Management of fertiliser nitrogen in dry-seeded, delayed-flood rice
PK Bollich, CW Lindau and RJ Norman
Australian Journal of Experimental Agriculture
34(7) 1007 - 1012
Approaches taken in management of fertiliser nitrogen (N) in dry-seeded, delayed-flood rice (Oryza sativa L.) in the United States of America vary considerably. A 2-year study was conducted in Louisiana to evaluate N fertiliser efficiency and accumulation when applied in single or multiple applications. The cultivars Lemont and Tebonnet, representing semi-dwarf and conventional tall plant types, respectively, were grown on a Crowley silt loam (Typic Albaqualfs soil). Urea N was applied using 1 of 3 strategies: in a single (1-way) preflood (PF) application of 134 kg Nlha; in a 2-way split consisting of 100 kg N/ha PF and 34 kg N/ha at panicle initiation (PI); or in a 3-way split consisting of 66 kg N/ha PF, 34 kg N/ha at PI, and 34 kg N/ha at panicle differentiation. Microplots were established within each whole plot and fertilised with 2 atom% 15N urea. Fertiliser N application time had no influence on plant accumulation of 15N urea or biomass production. Plant accumulation of 15N urea was significant across year and cultivar. Tebonnet accumulated more 15N urea than Lemont. Accumulation was also significantly higher in 1992. Method of application of fertiliser N significantly affected grain yields. The highest average grain yield of 7905 kg/ha occurred with a single PF application. Yields were reduced by 378 kg/ha with a 2-way split application and by 1074 kg/ha with a 3-way split application.

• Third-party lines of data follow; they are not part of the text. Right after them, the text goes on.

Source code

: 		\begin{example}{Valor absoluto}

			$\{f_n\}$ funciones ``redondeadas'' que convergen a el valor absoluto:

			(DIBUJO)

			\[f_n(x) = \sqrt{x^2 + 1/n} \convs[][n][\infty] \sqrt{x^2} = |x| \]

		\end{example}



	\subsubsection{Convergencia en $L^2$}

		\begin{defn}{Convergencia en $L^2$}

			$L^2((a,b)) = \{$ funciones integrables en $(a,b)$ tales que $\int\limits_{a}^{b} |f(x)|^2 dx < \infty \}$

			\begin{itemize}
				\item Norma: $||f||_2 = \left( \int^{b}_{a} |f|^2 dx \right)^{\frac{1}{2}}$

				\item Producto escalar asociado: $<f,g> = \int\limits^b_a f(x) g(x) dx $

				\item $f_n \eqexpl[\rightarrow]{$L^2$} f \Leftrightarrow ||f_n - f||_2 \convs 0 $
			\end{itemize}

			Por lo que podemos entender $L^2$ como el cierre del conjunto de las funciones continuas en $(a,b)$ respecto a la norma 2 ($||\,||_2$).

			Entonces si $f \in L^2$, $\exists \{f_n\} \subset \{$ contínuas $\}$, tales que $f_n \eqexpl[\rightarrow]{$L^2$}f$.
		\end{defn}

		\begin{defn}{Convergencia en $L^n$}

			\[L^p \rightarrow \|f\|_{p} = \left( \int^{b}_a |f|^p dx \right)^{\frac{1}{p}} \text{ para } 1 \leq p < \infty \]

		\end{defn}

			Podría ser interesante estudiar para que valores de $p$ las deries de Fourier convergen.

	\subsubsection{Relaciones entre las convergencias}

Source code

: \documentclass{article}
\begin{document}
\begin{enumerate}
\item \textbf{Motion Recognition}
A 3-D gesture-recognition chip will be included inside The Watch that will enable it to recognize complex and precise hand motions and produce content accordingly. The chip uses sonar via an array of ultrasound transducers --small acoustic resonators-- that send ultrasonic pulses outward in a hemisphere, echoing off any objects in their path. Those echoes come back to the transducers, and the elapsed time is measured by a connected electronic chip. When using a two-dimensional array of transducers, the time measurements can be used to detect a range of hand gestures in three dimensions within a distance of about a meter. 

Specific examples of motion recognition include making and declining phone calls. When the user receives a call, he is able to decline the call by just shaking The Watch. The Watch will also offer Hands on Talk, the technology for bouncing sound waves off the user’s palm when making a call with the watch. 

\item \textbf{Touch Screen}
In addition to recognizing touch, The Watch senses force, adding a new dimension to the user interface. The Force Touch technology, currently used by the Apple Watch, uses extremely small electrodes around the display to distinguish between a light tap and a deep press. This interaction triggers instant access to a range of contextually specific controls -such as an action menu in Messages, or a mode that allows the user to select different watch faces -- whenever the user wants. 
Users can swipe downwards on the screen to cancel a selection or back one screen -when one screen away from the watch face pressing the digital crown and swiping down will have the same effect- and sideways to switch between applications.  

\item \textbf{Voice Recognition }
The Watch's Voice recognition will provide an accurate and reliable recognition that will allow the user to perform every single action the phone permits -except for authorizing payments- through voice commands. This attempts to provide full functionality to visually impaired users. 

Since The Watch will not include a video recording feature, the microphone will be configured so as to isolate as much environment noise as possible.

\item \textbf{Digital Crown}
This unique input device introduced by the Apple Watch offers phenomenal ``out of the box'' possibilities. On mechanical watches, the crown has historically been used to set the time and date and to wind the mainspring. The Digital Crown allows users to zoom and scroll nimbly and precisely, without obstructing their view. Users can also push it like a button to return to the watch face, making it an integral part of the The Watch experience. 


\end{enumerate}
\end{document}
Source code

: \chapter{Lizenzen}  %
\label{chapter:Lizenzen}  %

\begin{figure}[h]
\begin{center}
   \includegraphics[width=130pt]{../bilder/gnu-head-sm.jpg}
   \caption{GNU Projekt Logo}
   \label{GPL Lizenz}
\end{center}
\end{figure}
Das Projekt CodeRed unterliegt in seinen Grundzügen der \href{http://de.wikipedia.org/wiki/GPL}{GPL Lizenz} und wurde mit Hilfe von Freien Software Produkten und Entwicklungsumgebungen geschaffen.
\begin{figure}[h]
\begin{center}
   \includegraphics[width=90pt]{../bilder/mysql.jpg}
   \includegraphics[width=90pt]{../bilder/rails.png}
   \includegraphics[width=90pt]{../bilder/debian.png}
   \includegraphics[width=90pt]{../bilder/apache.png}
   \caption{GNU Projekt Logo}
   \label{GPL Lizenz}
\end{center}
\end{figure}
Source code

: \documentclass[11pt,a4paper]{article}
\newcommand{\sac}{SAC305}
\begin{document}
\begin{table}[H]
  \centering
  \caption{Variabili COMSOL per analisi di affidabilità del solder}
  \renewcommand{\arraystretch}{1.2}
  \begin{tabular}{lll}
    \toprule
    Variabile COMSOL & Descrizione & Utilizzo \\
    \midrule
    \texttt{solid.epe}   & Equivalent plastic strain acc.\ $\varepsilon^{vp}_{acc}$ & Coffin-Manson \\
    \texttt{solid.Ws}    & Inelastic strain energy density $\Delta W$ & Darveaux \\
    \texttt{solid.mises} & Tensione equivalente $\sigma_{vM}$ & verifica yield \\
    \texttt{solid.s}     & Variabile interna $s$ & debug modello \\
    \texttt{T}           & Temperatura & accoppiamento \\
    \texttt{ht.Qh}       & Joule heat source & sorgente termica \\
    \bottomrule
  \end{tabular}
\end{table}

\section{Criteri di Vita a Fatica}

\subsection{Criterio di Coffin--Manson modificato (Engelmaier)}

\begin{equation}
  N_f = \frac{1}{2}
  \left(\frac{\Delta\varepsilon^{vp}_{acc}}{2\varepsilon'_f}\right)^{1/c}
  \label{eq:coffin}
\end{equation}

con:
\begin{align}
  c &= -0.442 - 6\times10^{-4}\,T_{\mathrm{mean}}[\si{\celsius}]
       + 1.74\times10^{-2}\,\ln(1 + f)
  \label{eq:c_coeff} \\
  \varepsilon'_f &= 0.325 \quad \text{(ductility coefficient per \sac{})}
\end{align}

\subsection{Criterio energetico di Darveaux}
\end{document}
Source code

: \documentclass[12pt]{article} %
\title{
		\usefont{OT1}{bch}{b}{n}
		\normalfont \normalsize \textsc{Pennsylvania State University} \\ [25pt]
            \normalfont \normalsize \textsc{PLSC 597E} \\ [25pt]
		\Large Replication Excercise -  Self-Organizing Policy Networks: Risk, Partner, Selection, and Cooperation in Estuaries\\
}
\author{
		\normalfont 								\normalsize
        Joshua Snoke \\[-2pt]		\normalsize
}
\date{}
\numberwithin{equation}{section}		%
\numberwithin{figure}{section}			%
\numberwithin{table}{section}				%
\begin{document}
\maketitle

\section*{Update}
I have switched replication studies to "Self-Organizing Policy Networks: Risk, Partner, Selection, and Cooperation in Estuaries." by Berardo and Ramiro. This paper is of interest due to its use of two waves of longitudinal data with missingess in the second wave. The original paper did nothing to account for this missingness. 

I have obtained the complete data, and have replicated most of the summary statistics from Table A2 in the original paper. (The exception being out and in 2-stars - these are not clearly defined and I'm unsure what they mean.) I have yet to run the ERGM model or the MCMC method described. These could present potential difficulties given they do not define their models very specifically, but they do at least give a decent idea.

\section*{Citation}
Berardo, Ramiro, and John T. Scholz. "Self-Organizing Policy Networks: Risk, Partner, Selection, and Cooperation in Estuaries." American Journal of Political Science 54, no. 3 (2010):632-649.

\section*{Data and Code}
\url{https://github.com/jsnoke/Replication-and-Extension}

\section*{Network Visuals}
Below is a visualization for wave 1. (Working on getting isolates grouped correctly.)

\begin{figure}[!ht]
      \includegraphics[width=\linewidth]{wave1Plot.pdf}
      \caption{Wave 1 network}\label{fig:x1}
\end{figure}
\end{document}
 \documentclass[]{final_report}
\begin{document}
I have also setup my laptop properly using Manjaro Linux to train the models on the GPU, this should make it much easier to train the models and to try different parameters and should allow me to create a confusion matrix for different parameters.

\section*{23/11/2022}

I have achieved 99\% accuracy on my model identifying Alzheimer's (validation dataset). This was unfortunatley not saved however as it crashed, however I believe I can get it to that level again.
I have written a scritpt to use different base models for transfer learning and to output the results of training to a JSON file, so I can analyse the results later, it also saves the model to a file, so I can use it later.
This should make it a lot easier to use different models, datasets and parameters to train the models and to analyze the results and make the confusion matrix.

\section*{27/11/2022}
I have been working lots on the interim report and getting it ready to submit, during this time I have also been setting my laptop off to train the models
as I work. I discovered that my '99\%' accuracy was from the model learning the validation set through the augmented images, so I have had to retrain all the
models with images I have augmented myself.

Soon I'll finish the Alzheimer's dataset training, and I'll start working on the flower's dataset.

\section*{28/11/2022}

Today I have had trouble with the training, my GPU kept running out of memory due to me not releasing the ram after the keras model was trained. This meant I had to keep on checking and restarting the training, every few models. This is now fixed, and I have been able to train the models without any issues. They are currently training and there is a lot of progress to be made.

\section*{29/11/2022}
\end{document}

Method of application of main crop fertiliser N had no effect on ratoon crop yields. Total grain yield (main + ratoon) was significantly reduced with the 3-way split. This study demonstrates the importance of supplying adequate N to the rice plant before permanent flood establishment. It also suggests that midseason N applied at specific growth stages is less efficiently utilised, especially when insufficient N is applied at PF.